Top of DATASET ENTRIES

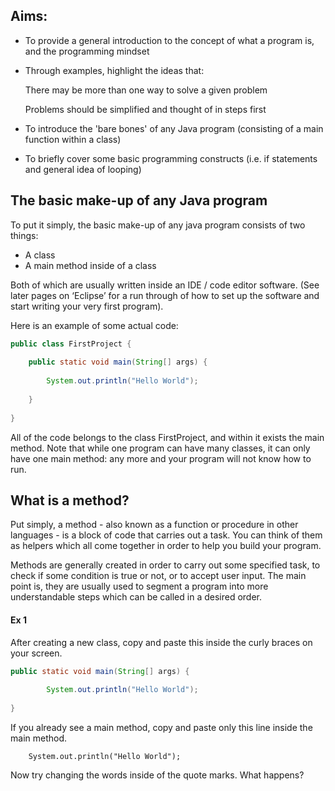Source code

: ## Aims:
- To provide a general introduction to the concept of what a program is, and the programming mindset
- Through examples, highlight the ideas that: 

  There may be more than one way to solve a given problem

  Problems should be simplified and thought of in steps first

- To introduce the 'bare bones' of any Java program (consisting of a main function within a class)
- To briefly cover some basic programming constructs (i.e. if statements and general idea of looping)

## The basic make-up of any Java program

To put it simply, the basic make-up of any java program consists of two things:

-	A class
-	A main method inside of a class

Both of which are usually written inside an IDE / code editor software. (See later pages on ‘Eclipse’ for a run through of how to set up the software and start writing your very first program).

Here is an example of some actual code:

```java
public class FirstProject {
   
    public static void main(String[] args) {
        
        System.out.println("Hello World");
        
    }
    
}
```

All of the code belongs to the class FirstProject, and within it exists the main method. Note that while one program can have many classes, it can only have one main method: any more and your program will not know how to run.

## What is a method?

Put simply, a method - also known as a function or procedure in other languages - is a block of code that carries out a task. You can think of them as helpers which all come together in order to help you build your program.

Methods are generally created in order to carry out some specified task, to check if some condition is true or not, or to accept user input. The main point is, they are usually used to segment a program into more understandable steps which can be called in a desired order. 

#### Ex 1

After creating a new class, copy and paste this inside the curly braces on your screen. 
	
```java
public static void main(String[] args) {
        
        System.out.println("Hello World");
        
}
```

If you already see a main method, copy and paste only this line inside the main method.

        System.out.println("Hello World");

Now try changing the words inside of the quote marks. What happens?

Bottom of DATASET ENTRIES
Top of DATASET ENTRIES

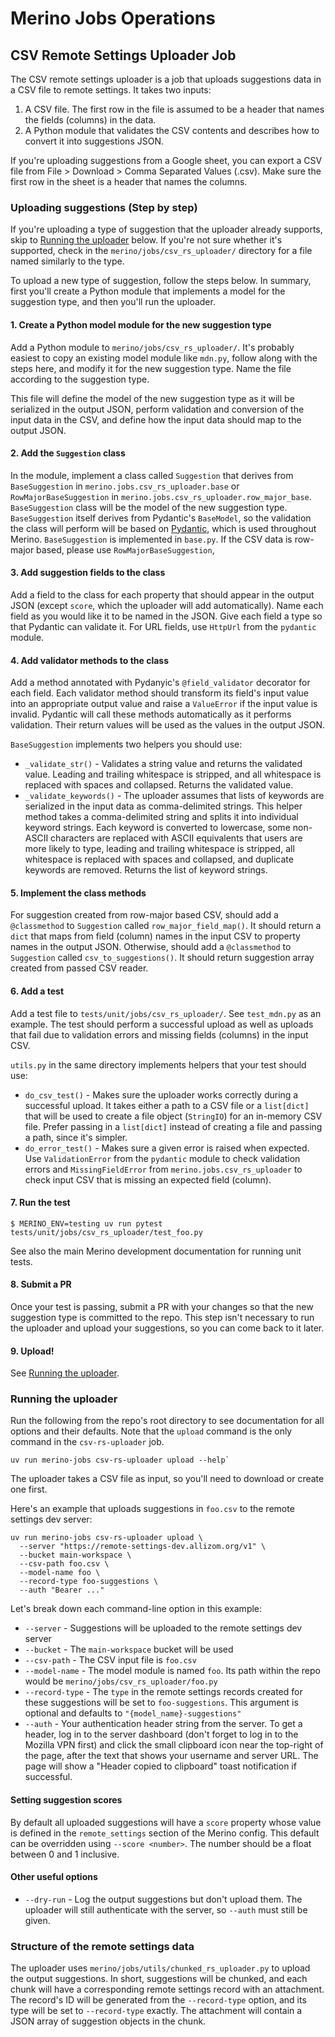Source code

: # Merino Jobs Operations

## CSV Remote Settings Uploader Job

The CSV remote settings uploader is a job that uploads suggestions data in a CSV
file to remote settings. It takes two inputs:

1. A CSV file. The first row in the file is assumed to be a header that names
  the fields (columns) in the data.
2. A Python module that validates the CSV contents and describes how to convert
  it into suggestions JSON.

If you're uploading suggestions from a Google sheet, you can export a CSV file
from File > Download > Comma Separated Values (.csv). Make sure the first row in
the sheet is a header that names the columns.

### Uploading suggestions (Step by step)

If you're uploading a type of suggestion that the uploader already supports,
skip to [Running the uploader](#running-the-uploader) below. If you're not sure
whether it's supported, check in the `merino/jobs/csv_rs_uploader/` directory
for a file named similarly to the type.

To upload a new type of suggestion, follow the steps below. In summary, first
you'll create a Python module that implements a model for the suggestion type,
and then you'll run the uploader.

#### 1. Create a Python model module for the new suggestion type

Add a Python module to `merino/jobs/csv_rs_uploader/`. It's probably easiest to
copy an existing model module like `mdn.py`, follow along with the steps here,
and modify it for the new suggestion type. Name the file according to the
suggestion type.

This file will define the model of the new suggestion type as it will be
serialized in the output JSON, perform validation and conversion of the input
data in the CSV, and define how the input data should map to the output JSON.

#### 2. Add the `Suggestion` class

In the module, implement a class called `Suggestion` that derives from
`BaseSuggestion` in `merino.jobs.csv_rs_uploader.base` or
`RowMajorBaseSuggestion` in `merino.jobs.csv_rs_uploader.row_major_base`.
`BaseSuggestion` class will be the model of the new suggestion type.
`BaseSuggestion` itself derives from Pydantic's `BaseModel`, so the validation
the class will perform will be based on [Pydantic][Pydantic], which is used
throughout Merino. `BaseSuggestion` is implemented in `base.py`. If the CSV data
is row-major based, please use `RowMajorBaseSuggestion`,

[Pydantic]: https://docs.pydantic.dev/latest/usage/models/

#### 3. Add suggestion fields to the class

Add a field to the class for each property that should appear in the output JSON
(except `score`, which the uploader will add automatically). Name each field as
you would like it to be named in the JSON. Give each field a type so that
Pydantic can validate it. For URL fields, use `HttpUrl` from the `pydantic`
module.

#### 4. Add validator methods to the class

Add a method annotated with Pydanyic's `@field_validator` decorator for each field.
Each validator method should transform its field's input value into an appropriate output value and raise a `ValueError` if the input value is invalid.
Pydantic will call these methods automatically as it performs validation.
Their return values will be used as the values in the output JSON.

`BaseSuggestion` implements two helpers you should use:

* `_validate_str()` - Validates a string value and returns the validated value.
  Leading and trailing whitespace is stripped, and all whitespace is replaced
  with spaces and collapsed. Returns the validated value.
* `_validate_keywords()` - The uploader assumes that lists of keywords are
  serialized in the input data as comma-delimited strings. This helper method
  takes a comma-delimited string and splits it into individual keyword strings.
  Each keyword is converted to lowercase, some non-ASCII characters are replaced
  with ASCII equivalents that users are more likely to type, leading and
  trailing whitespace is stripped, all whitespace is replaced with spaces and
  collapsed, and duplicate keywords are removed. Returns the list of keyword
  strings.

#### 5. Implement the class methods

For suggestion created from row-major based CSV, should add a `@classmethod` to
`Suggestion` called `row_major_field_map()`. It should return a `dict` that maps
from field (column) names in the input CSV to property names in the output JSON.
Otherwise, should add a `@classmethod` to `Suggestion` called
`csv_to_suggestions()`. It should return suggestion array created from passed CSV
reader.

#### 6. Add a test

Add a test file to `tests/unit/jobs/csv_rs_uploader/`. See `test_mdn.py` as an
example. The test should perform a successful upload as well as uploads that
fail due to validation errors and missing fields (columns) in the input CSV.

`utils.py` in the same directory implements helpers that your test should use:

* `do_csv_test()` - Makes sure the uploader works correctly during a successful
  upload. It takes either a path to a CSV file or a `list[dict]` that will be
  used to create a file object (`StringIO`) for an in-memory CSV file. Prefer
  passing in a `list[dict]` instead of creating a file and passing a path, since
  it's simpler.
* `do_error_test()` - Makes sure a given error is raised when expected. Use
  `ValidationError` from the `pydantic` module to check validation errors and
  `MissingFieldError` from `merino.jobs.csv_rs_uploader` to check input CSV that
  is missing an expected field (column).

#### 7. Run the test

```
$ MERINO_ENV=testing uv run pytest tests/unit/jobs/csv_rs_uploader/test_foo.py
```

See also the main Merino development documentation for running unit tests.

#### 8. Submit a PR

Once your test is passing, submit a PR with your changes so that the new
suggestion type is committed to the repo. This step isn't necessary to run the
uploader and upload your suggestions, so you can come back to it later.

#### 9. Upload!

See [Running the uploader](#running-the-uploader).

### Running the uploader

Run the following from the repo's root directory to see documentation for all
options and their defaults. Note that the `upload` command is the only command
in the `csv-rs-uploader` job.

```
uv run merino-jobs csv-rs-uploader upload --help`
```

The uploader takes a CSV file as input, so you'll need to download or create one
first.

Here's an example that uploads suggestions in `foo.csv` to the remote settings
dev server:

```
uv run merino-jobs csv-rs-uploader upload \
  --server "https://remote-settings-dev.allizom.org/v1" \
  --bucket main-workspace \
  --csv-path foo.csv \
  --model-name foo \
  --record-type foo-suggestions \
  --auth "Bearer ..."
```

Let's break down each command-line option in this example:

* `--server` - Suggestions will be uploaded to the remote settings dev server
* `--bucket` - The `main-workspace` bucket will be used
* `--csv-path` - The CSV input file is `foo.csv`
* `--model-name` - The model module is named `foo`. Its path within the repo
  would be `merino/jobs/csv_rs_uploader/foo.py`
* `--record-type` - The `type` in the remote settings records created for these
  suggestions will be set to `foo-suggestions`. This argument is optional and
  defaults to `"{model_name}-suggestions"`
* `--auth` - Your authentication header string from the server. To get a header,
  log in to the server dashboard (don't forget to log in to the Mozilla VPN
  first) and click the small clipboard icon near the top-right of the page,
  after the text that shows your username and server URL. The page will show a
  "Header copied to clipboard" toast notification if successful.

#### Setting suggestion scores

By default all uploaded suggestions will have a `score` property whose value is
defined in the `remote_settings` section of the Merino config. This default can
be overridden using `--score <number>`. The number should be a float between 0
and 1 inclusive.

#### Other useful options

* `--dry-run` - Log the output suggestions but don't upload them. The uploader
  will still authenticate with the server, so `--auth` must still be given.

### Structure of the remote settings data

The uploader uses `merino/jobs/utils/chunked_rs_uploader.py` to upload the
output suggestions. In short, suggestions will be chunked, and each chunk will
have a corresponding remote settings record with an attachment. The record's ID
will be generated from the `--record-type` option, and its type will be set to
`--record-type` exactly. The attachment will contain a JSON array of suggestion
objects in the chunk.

Bottom of DATASET ENTRIES

**TASK ITEM:** All that is needed is the exact run of lines above from the line containing "Add a method" through the line containing "with ASCII equivalents", both of them included.

**RESPONSE TO THE EXERCISE:**
Add a method annotated with Pydanyic's `@field_validator` decorator for each field.
Each validator method should transform its field's input value into an appropriate output value and raise a `ValueError` if the input value is invalid.
Pydantic will call these methods automatically as it performs validation.
Their return values will be used as the values in the output JSON.

`BaseSuggestion` implements two helpers you should use:

* `_validate_str()` - Validates a string value and returns the validated value.
  Leading and trailing whitespace is stripped, and all whitespace is replaced
  with spaces and collapsed. Returns the validated value.
* `_validate_keywords()` - The uploader assumes that lists of keywords are
  serialized in the input data as comma-delimited strings. This helper method
  takes a comma-delimited string and splits it into individual keyword strings.
  Each keyword is converted to lowercase, some non-ASCII characters are replaced
  with ASCII equivalents that users are more likely to type, leading and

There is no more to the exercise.